16. Dormir con los hombros al descubierto:
Algunas personas suelen dejar los hombros al descubierto mientras duermen. Sin saberlo, el aire frío del invierno invade fácilmente las articulaciones de los hombros, provocando el estancamiento del qi y la sangre en los meridianos y articulaciones locales. Esto impide la circulación, lo que provoca reumatismo, artritis y dolor e hinchazón en las articulaciones. La exposición al viento frío también aumenta la susceptibilidad a los resfriados, la secreción nasal, las dificultades respiratorias, los mareos y los dolores de cabeza.
17. Dormir con una manta eléctrica encendida:
Dejar una manta eléctrica encendida toda la noche no solo hace que uno se sienta reseco al despertar, sino que también aumenta la susceptibilidad a los resfriados.La temperatura ideal para la ropa de cama durante el sueño es de 33 a 35 °C, con una humedad relativa del 55 al 60 %. En este microambiente, los numerosos vasos sanguíneos de la piel se contraen, lo que ralentiza el flujo sanguíneo y permite que el cuerpo descanse y se regule por completo.
El calentamiento prolongado de la manta eléctrica mantiene temperaturas excesivamente altas dentro de la cama. Esto hace que los vasos sanguíneos de la piel se dilaten, acelerando la circulación sanguínea y profundizando/acelerando la respiración. En consecuencia, la capacidad del cuerpo para resistir los patógenos disminuye, lo que aumenta la susceptibilidad a los resfriados. El método correcto para utilizar una manta eléctrica es encenderla 10 minutos antes de acostarse. Una vez que la cama esté precalentada, apáguela. Debe estar lo suficientemente caliente como para que no sienta un frío repentino al meterse en la cama.
18. Almacenar el sueño:
El cuerpo humano no puede almacenar el sueño. Intentar compensar las noches de insomnio durmiendo más horas de antemano ofrece pocos beneficios. En realidad, el cuerpo solo necesita una cierta calidad de sueño; dormir más tiempo no solo resulta difícil, sino que también es perjudicial para la salud.La privación crónica del sueño o la mala calidad del mismo aceleran la degeneración de las células cerebrales, lo que provoca confusión incluso en personas inteligentes.

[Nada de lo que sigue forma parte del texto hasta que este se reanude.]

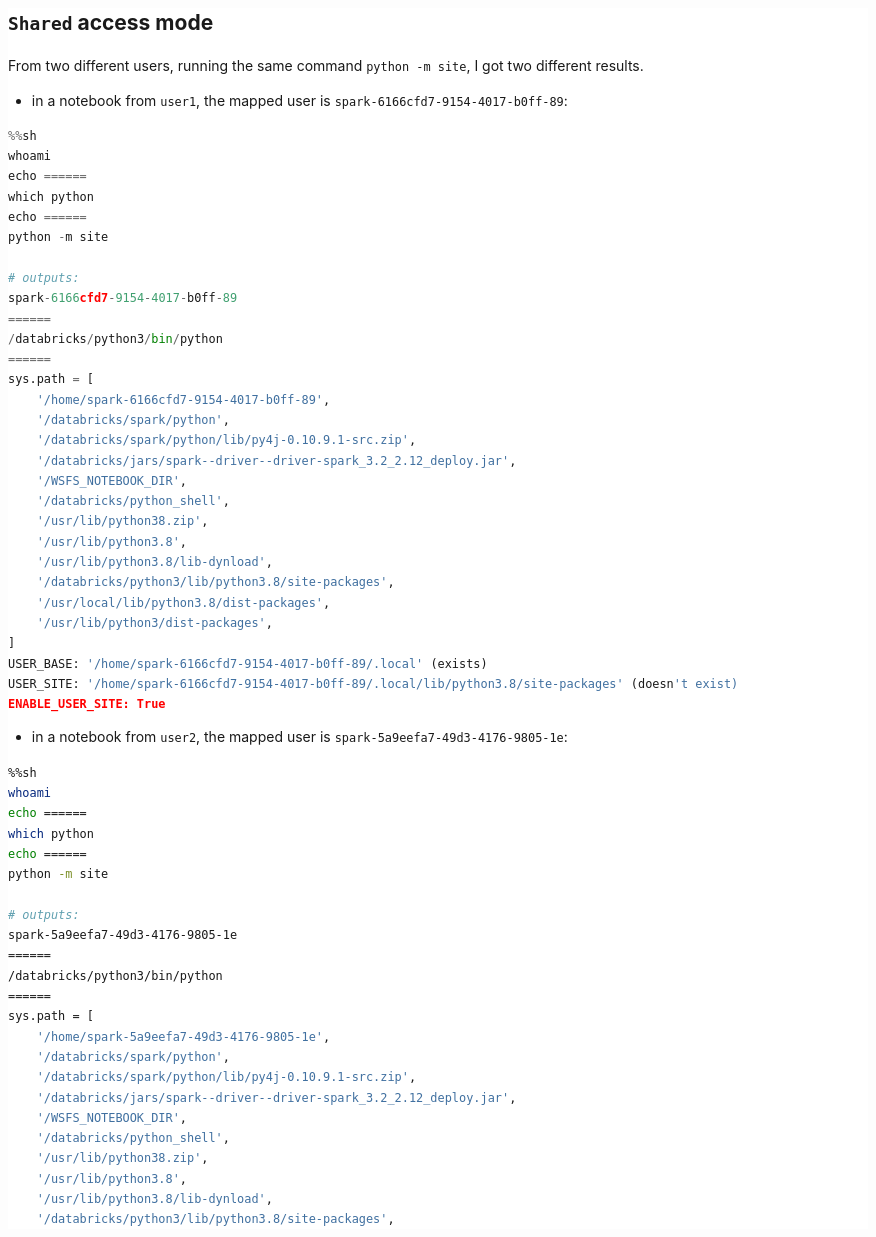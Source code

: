## `Shared` access mode

From two different users, running the same command `python -m site`, I got two different results.

* in a notebook from `user1`, the mapped user is `spark-6166cfd7-9154-4017-b0ff-89`:

```python
%%sh
whoami
echo ======
which python
echo ======
python -m site

# outputs:
spark-6166cfd7-9154-4017-b0ff-89
======
/databricks/python3/bin/python
======
sys.path = [
    '/home/spark-6166cfd7-9154-4017-b0ff-89',
    '/databricks/spark/python',
    '/databricks/spark/python/lib/py4j-0.10.9.1-src.zip',
    '/databricks/jars/spark--driver--driver-spark_3.2_2.12_deploy.jar',
    '/WSFS_NOTEBOOK_DIR',
    '/databricks/python_shell',
    '/usr/lib/python38.zip',
    '/usr/lib/python3.8',
    '/usr/lib/python3.8/lib-dynload',
    '/databricks/python3/lib/python3.8/site-packages',
    '/usr/local/lib/python3.8/dist-packages',
    '/usr/lib/python3/dist-packages',
]
USER_BASE: '/home/spark-6166cfd7-9154-4017-b0ff-89/.local' (exists)
USER_SITE: '/home/spark-6166cfd7-9154-4017-b0ff-89/.local/lib/python3.8/site-packages' (doesn't exist)
ENABLE_USER_SITE: True
```

* in a notebook from `user2`, the mapped user is `spark-5a9eefa7-49d3-4176-9805-1e`:

```bash
%%sh
whoami
echo ======
which python
echo ======
python -m site

# outputs:
spark-5a9eefa7-49d3-4176-9805-1e
======
/databricks/python3/bin/python
======
sys.path = [
    '/home/spark-5a9eefa7-49d3-4176-9805-1e',
    '/databricks/spark/python',
    '/databricks/spark/python/lib/py4j-0.10.9.1-src.zip',
    '/databricks/jars/spark--driver--driver-spark_3.2_2.12_deploy.jar',
    '/WSFS_NOTEBOOK_DIR',
    '/databricks/python_shell',
    '/usr/lib/python38.zip',
    '/usr/lib/python3.8',
    '/usr/lib/python3.8/lib-dynload',
    '/databricks/python3/lib/python3.8/site-packages',
```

20. Patrones de sueño irregulares: No dormir a horas regulares es perjudicial. Para las mujeres, el sueño es la forma más eficaz de aliviar la fatiga mental. Las horas de acostarse irregulares comprometen directamente la calidad del sueño, aceleran el deterioro de las células cerebrales y disminuyen gradualmente la función cognitiva.
21. Déficit de sueño:
Algunas mujeres compensan las noches de insomnio durmiendo más al día siguiente. Sin embargo, los efectos adversos de la alteración de los ritmos circadianos son inevitables: somnolencia diurna y falta de concentración; insomnio nocturno e incapacidad para dormir. Un vistazo al espejo revela un aspecto envejecido varios años.